🔗Word Count

A Cask Data Application Platform (CDAP) example demonstrating flows, datasets, services, and configuring an application at deployment time.

🔗Overview

This application receives words and sentences from a stream and uses flowlets in a flow to process the sentences and store the results and statistics in datasets.

  • The wordStream receives sentences, one event at a time.
  • The splitter flowlet reads sentences from stream and splits them into words, writes global statistics of the received words such as "total words received" and "total length of words received" and emits each word to the counter flowlet and each sentence (list of words) to the associator flowlet.
  • The associator flowlet receives the set of words and writes word associations to the wordAssocs dataset. For example, if we receive a sentence "Welcome to CDAP", the word associations are {"Welcome", "to"} , {"Welcome", "CDAP"}, and {"to", "CDAP"}.
  • The counter flowlet receives a word, increments the count for the word—maintained in a key-value table—and forwards the word to the unique flowlet.
  • The unique flowlet receives a word and updates the uniqueCount table, if it is seeing this word for the first time.

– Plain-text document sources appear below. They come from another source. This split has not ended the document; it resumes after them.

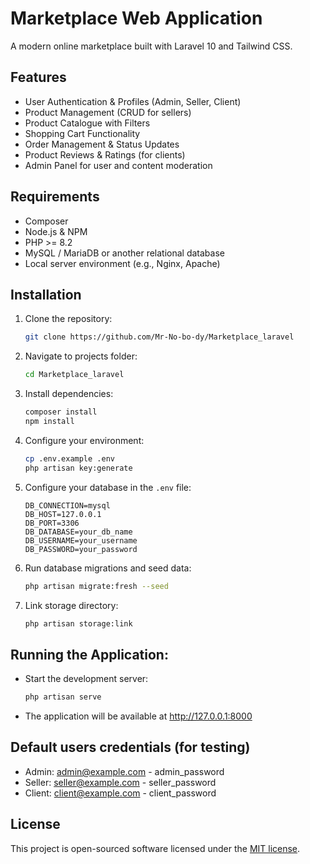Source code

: # Marketplace Web Application
A modern online marketplace built with Laravel 10 and Tailwind CSS.

## Features
* User Authentication & Profiles (Admin, Seller, Client)
* Product Management (CRUD for sellers)
* Product Catalogue with Filters
* Shopping Cart Functionality
* Order Management & Status Updates
* Product Reviews & Ratings (for clients)
* Admin Panel for user and content moderation

## Requirements
* Composer
* Node.js & NPM
* PHP >= 8.2
* MySQL / MariaDB or another relational database
* Local server environment (e.g., Nginx, Apache)

## Installation

1.  Clone the repository:
    ```bash
    git clone https://github.com/Mr-No-bo-dy/Marketplace_laravel
    ```

2. Navigate to projects folder:
    ```bash
    cd Marketplace_laravel
    ```

3.  Install dependencies:
    ```bash
    composer install
    npm install
    ```

4.  Configure your environment:
    ```bash
    cp .env.example .env
    php artisan key:generate
    ```

5.  Configure your database in the `.env` file:
    ```
    DB_CONNECTION=mysql
    DB_HOST=127.0.0.1
    DB_PORT=3306
    DB_DATABASE=your_db_name
    DB_USERNAME=your_username
    DB_PASSWORD=your_password
    ```

6.  Run database migrations and seed data:
    ```bash
    php artisan migrate:fresh --seed
    ```

7.  Link storage directory:
    ```bash
    php artisan storage:link
    ```

## Running the Application:
* Start the development server:
    ```bash
    php artisan serve
    ```

* The application will be available at http://127.0.0.1:8000

## Default users credentials (for testing)
* Admin: admin@example.com - admin_password
* Seller: seller@example.com - seller_password
* Client: client@example.com - client_password

## License
This project is open-sourced software licensed under the [MIT license](https://opensource.org/licenses/MIT).
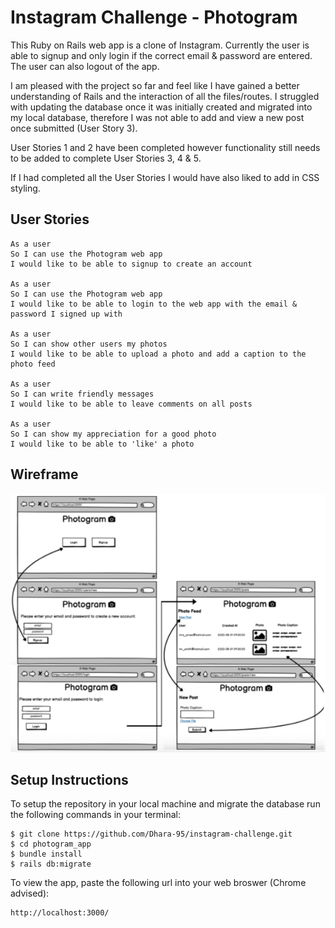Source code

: Instagram Challenge - Photogram
===================
This Ruby on Rails web app is a clone of Instagram. Currently the user is able to signup and only login if the correct email & password are entered. The user can also logout of the app. 

I am pleased with the project so far and feel like I have gained a better understanding of Rails and the interaction of all the files/routes. I struggled with updating the database once it was initially created and migrated into my local database, therefore I was not able to add and view a new post once submitted (User Story 3). 

User Stories 1 and 2 have been completed however functionality still needs to be added to complete User Stories 3, 4 & 5. 

If I had completed all the User Stories I would have also liked to add in CSS styling. 

**User Stories**
----
```
As a user
So I can use the Photogram web app
I would like to be able to signup to create an account

As a user
So I can use the Photogram web app
I would like to be able to login to the web app with the email & password I signed up with

As a user
So I can show other users my photos
I would like to be able to upload a photo and add a caption to the photo feed

As a user
So I can write friendly messages
I would like to be able to leave comments on all posts

As a user 
So I can show my appreciation for a good photo
I would like to be able to 'like' a photo
```

**Wireframe**
----

![Wireframe](/wireframe.png)

**Setup Instructions**
----

To setup the repository in your local machine and migrate the database run the following commands in your terminal:

```
$ git clone https://github.com/Dhara-95/instagram-challenge.git
$ cd photogram_app
$ bundle install
$ rails db:migrate
```

To view the app, paste the following url into your web broswer (Chrome advised):

```
http://localhost:3000/
```

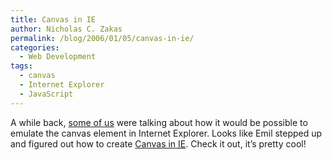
 ```yaml
---
title: Canvas in IE
author: Nicholas C. Zakas
permalink: /blog/2006/01/05/canvas-in-ie/
categories:
  - Web Development
tags:
  - canvas
  - Internet Explorer
  - JavaScript
---
```

A while back, <a title="JavaScript's Future: Cajun" rel="external" href="{{site.url}}/archive/2005/5/199#comments">some of us</a> were talking about how it would be possible to emulate the canvas element in Internet Explorer. Looks like Emil stepped up and figured out how to create <a title="Canvas in IE" rel="external" href="http://me.eae.net/archive/2005/12/29/canvas-in-ie/">Canvas in <acronym title="Internet Explorer">IE</acronym></a>. Check it out, it&#8217;s pretty cool!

Let's look at some of these components, and then run the application and see the results.

🔗The Word Count Application

As in the other examples, the components of the application are tied together by the class WordCount:

public class WordCount extends AbstractApplication<WordCount.WordCountConfig> {

  /**
   * Word Count Application's configuration class.
   */
  public static class WordCountConfig extends Config {
    private String stream;
    private String wordStatsTable;
    private String wordCountTable;
    private String uniqueCountTable;
    private String wordAssocTable;

    /**
     * Set default values for the configuration variables.
     */
    public WordCountConfig() {
      this.stream = "wordStream";
      this.wordStatsTable = "wordStats";
      this.wordCountTable = "wordCounts";
      this.uniqueCountTable = "uniqueCount";
      this.wordAssocTable = "wordAssocs";
    }

    /**
     * Used only for unit testing.
     */
    public WordCountConfig(String stream, String wordStatsTable, String wordCountTable, String uniqueCountTable,
                           String wordAssocTable) {
      this.stream = stream;
      this.wordStatsTable = wordStatsTable;
      this.wordCountTable = wordCountTable;
      this.uniqueCountTable = uniqueCountTable;
      this.wordAssocTable = wordAssocTable;
    }

    public String getStream() {
      return stream;
    }

    public String getWordStatsTable() {
      return wordStatsTable;
    }

    public String getWordCountTable() {
      return wordCountTable;
    }

    public String getUniqueCountTable() {
      return uniqueCountTable;
    }

    public String getWordAssocTable() {
      return wordAssocTable;
    }
  }

  @Override
  public void configure() {
    WordCountConfig config = getConfig();
    setName("WordCount");
    setDescription("Example word count application");

    // Ingest data into the Application via Streams
    addStream(new Stream(config.getStream()));

    // Store processed data in Datasets
    createDataset(config.getWordStatsTable(), Table.class,
                  TableProperties.builder()
                    .setReadlessIncrementSupport(true)
                    .setDescription("Stats of total counts and lengths of words")
                    .build());
    createDataset(config.getWordCountTable(), KeyValueTable.class,
                  DatasetProperties.builder().setDescription("Words and corresponding counts").build());
    createDataset(config.getUniqueCountTable(), UniqueCountTable.class,
                  DatasetProperties.builder().setDescription("Total count of unique words").build());
    createDataset(config.getWordAssocTable(), AssociationTable.class,
                  DatasetProperties.builder().setDescription("Word associations table").build());

    // Process events in real-time using Flows
    addFlow(new WordCounter(config));

    // Retrieve the processed data using a Service
    addService(new RetrieveCounts(config));
  }
}

🔗Data Storage

The application uses these datasets by default:

  • wordStatsTable stores the global statistics of total count of words and the total length of words received.
  • wordCountTable stores the word and the corresponding count in a key value table.
  • uniqueCountTable is a custom dataset that stores the total count of unique words received so far.
  • wordAssocTable is a custom dataset that stores the count for word associations.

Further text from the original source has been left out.